--- Problem statement ---
Leave out the pictures and copy the remaining records exactly.

--- Records supplied ---
···

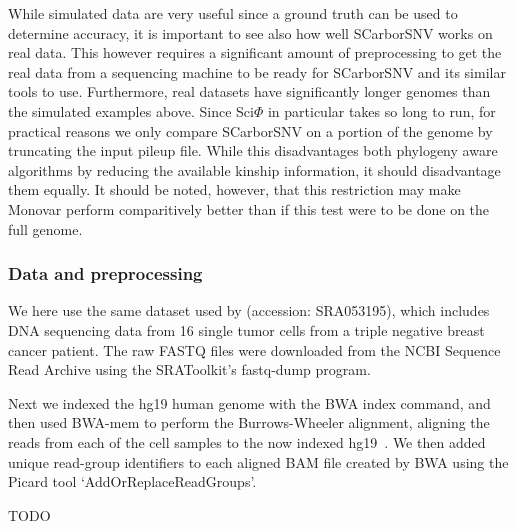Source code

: \documentclass[../../main.tex]{subfiles}
\begin{document}
While simulated data are very useful since a ground truth can be used to determine accuracy, it is important to see also how well SCarborSNV works on real data.
This however requires a significant amount of preprocessing to get the real data from a sequencing machine to be ready for SCarborSNV and its similar tools to use.
Furthermore, real datasets have significantly longer genomes than the simulated examples above.
Since Sci$\Phi$ in particular takes so long to run, for practical reasons we only compare SCarborSNV on a portion of the genome by truncating the input pileup file.
While this disadvantages both phylogeny aware algorithms by reducing the available kinship information, it should disadvantage them equally.
It should be noted, however, that this restriction may make Monovar perform comparitively better than if this test were to be done on the full genome.

\subsubsection*{Data and preprocessing}
We here use the same dataset used by \cite{sciphi} (accession: SRA053195), which includes DNA sequencing data from 16 single tumor cells from a triple negative breast cancer patient.
The raw FASTQ files were downloaded from the NCBI Sequence Read Archive using the SRAToolkit's fastq-dump program.

Next we indexed the hg19 human genome with the BWA index command, and then used BWA-mem to perform the Burrows-Wheeler alignment, aligning the reads from each of the cell samples to the now indexed hg19~\cite{BWAMEM}.
We then added unique read-group identifiers to each aligned BAM file created by BWA using the Picard tool `AddOrReplaceReadGroups'.

\large{TODO}
\end{document}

···

--- Exercise result ---
Source code

: \documentclass[../../main.tex]{subfiles}
\begin{document}
While simulated data are very useful since a ground truth can be used to determine accuracy, it is important to see also how well SCarborSNV works on real data.
This however requires a significant amount of preprocessing to get the real data from a sequencing machine to be ready for SCarborSNV and its similar tools to use.
Furthermore, real datasets have significantly longer genomes than the simulated examples above.
Since Sci$\Phi$ in particular takes so long to run, for practical reasons we only compare SCarborSNV on a portion of the genome by truncating the input pileup file.
While this disadvantages both phylogeny aware algorithms by reducing the available kinship information, it should disadvantage them equally.
It should be noted, however, that this restriction may make Monovar perform comparitively better than if this test were to be done on the full genome.

\subsubsection*{Data and preprocessing}
We here use the same dataset used by \cite{sciphi} (accession: SRA053195), which includes DNA sequencing data from 16 single tumor cells from a triple negative breast cancer patient.
The raw FASTQ files were downloaded from the NCBI Sequence Read Archive using the SRAToolkit's fastq-dump program.

Next we indexed the hg19 human genome with the BWA index command, and then used BWA-mem to perform the Burrows-Wheeler alignment, aligning the reads from each of the cell samples to the now indexed hg19~\cite{BWAMEM}.
We then added unique read-group identifiers to each aligned BAM file created by BWA using the Picard tool `AddOrReplaceReadGroups'.

\large{TODO}
\end{document}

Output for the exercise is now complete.